(Saved data entries)
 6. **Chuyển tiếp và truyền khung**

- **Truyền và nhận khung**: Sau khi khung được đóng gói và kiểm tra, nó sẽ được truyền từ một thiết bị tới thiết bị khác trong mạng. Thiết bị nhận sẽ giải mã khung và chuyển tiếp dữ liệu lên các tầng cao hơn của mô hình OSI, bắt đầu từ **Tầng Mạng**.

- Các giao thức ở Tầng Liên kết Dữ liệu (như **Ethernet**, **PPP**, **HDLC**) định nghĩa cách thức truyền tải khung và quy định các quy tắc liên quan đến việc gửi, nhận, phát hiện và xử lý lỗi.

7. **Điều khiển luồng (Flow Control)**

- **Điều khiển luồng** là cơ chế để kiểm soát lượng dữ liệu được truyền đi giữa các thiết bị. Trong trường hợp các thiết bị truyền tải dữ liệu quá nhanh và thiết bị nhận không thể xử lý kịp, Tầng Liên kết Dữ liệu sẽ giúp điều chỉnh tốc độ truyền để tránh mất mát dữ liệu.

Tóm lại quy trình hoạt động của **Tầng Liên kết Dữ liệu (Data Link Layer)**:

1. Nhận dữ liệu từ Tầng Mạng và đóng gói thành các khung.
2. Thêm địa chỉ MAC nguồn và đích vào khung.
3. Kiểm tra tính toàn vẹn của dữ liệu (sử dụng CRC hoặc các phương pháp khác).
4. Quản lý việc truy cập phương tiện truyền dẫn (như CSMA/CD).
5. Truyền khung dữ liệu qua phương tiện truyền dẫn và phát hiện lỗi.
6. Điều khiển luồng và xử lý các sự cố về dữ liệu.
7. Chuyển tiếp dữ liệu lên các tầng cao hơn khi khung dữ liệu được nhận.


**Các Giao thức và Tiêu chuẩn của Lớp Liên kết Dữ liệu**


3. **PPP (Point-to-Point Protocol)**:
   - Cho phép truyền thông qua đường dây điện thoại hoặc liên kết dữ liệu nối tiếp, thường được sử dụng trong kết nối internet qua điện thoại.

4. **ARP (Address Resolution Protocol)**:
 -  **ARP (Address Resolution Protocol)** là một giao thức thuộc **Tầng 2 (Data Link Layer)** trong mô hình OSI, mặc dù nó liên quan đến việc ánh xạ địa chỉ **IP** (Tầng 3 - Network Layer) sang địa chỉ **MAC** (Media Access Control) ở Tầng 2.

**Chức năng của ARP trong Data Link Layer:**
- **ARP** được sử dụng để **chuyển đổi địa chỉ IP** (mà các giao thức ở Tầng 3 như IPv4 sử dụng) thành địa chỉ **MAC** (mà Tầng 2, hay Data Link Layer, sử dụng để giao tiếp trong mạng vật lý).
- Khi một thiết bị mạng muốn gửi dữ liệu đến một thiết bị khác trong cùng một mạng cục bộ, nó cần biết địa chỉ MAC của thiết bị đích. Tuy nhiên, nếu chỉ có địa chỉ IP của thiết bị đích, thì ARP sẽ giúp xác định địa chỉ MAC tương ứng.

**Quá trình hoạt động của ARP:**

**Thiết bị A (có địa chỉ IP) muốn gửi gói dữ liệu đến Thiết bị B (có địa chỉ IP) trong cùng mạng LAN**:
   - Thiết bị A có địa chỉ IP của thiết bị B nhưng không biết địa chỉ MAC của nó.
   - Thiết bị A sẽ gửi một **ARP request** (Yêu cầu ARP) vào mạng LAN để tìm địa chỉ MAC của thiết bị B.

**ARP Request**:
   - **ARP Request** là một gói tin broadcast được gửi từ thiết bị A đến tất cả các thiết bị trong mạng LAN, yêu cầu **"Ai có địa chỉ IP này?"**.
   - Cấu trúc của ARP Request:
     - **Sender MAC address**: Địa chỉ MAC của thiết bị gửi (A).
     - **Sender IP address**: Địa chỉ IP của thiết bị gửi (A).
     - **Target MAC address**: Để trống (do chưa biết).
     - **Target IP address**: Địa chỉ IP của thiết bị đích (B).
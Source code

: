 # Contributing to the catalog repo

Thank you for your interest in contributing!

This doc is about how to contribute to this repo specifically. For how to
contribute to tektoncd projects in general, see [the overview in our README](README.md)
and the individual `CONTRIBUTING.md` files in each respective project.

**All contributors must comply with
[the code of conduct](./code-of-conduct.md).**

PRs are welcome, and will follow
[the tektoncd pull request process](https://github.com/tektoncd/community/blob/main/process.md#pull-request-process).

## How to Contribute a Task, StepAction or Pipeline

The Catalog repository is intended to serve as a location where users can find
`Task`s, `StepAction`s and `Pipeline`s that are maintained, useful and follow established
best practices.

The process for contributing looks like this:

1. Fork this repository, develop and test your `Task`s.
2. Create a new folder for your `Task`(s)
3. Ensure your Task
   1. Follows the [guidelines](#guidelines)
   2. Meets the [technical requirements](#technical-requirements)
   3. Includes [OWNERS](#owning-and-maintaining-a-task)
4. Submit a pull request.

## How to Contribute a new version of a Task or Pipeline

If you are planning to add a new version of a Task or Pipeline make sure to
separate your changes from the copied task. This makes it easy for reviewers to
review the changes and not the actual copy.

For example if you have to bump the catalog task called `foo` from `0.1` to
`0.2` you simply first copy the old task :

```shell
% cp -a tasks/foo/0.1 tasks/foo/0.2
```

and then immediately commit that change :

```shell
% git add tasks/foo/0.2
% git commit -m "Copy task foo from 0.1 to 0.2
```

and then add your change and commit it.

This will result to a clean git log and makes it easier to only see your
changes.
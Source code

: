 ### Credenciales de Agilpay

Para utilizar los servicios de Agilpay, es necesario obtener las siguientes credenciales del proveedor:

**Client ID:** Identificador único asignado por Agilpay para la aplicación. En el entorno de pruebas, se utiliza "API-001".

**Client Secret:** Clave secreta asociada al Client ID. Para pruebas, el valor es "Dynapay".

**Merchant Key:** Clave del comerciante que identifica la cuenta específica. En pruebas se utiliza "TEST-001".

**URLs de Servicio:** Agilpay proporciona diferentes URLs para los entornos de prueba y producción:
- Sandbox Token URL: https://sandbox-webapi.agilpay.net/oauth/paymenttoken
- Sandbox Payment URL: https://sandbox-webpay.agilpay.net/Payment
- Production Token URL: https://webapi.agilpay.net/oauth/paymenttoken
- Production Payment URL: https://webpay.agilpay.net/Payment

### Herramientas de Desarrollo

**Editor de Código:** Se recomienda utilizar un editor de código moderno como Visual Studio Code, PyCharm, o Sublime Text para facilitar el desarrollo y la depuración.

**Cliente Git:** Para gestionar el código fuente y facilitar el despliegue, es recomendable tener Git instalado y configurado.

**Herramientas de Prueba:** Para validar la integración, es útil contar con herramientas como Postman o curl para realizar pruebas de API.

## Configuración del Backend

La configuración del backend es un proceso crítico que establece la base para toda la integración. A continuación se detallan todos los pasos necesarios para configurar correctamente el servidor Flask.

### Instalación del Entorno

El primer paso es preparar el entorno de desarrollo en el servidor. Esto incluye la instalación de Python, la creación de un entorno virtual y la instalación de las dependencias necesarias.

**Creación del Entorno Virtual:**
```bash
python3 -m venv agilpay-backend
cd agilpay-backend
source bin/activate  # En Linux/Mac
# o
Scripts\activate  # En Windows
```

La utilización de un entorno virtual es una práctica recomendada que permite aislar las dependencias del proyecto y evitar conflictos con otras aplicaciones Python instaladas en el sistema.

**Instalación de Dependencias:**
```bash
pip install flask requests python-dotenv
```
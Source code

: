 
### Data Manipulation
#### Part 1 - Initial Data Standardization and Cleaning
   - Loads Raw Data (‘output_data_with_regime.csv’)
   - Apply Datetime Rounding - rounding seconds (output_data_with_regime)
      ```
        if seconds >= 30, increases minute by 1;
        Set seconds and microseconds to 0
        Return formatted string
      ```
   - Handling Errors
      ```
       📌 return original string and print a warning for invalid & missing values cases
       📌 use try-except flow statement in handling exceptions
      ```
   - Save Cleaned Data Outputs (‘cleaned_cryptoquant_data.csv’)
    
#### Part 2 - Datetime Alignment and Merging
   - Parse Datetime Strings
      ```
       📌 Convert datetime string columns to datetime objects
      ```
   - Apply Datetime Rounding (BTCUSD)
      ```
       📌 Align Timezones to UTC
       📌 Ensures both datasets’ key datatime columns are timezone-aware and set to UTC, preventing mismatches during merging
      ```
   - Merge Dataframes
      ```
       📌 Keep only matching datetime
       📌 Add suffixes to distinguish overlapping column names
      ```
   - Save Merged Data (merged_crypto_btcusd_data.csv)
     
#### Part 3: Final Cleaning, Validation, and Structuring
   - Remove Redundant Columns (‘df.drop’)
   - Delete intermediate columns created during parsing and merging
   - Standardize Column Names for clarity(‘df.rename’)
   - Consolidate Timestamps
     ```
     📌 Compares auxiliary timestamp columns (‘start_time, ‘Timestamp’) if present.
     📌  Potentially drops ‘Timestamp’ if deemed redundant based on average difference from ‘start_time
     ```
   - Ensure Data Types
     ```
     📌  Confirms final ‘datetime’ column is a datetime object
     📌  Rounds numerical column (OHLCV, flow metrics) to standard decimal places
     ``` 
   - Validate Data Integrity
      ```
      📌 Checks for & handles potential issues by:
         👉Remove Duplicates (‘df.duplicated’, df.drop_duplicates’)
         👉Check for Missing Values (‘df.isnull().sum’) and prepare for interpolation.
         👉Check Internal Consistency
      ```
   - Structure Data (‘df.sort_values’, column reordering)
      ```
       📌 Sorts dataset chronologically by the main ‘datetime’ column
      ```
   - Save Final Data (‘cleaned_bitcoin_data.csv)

AIM OF THE TASK: When a line of the records holds the word "thức", copy that line.

RESPONSE TO THIS TASK:
- Các giao thức ở Tầng Liên kết Dữ liệu (như **Ethernet**, **PPP**, **HDLC**) định nghĩa cách thức truyền tải khung và quy định các quy tắc liên quan đến việc gửi, nhận, phát hiện và xử lý lỗi.
**Các Giao thức và Tiêu chuẩn của Lớp Liên kết Dữ liệu**
 -  **ARP (Address Resolution Protocol)** là một giao thức thuộc **Tầng 2 (Data Link Layer)** trong mô hình OSI, mặc dù nó liên quan đến việc ánh xạ địa chỉ **IP** (Tầng 3 - Network Layer) sang địa chỉ **MAC** (Media Access Control) ở Tầng 2.
- **ARP** được sử dụng để **chuyển đổi địa chỉ IP** (mà các giao thức ở Tầng 3 như IPv4 sử dụng) thành địa chỉ **MAC** (mà Tầng 2, hay Data Link Layer, sử dụng để giao tiếp trong mạng vật lý).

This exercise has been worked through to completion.